(Stored records)
+---+

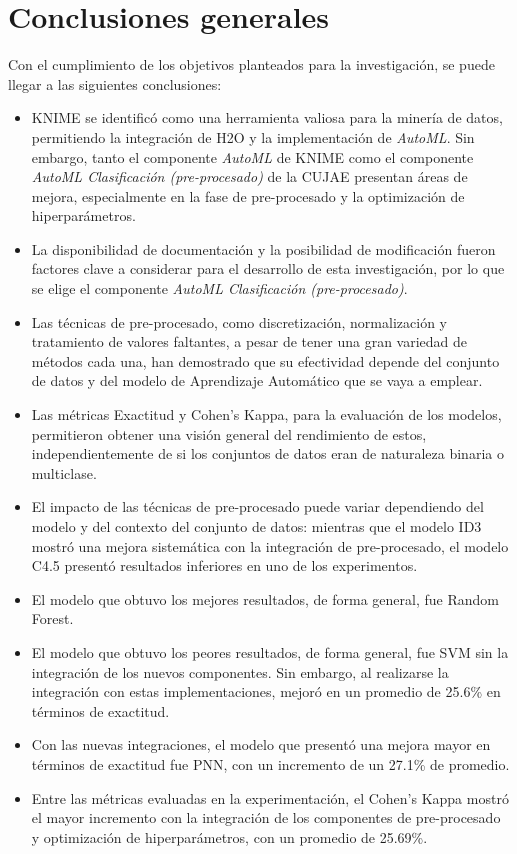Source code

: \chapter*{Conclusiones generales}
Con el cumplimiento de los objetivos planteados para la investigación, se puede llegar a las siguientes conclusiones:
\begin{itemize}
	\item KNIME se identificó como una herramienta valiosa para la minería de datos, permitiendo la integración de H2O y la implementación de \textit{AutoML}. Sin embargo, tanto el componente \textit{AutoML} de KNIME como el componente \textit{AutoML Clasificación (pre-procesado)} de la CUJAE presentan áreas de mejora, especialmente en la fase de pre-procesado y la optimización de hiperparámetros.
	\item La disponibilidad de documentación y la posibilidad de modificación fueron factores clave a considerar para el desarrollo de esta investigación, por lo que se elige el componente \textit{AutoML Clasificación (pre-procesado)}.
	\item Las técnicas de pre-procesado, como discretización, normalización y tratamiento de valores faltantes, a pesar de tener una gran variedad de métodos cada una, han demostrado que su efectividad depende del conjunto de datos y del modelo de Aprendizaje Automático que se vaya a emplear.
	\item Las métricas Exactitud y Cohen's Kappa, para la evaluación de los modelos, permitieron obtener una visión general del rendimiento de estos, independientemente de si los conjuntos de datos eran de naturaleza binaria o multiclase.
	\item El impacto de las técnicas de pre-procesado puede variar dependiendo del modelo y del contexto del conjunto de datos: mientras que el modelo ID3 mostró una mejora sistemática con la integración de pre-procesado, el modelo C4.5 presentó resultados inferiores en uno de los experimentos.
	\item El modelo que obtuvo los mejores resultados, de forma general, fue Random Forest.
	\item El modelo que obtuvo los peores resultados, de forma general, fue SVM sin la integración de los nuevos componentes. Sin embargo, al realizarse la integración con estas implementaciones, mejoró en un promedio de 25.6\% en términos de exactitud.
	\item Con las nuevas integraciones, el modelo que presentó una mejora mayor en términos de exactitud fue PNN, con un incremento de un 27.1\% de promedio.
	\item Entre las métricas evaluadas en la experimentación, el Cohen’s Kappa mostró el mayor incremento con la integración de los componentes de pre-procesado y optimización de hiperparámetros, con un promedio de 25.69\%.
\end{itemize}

+---+

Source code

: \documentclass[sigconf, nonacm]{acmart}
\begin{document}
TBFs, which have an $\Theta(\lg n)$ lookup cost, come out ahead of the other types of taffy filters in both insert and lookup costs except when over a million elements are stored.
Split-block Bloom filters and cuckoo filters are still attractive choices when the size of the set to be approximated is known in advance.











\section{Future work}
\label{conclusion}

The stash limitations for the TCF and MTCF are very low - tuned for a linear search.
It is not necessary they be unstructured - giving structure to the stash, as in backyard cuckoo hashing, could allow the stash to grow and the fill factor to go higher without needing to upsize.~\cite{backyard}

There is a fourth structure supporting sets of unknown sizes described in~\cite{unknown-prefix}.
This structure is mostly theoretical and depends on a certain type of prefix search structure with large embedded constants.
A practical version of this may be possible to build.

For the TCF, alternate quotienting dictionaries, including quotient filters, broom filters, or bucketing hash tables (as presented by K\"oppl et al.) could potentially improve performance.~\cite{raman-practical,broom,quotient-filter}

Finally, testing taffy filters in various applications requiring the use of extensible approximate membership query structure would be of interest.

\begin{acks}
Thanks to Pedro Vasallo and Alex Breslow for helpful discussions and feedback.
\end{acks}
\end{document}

+---+

Your assignment: Every line of the records that includes the word "stash" should be gathered.

Answer space:
The stash limitations for the TCF and MTCF are very low - tuned for a linear search.
It is not necessary they be unstructured - giving structure to the stash, as in backyard cuckoo hashing, could allow the stash to grow and the fill factor to go higher without needing to upsize.~\cite{backyard}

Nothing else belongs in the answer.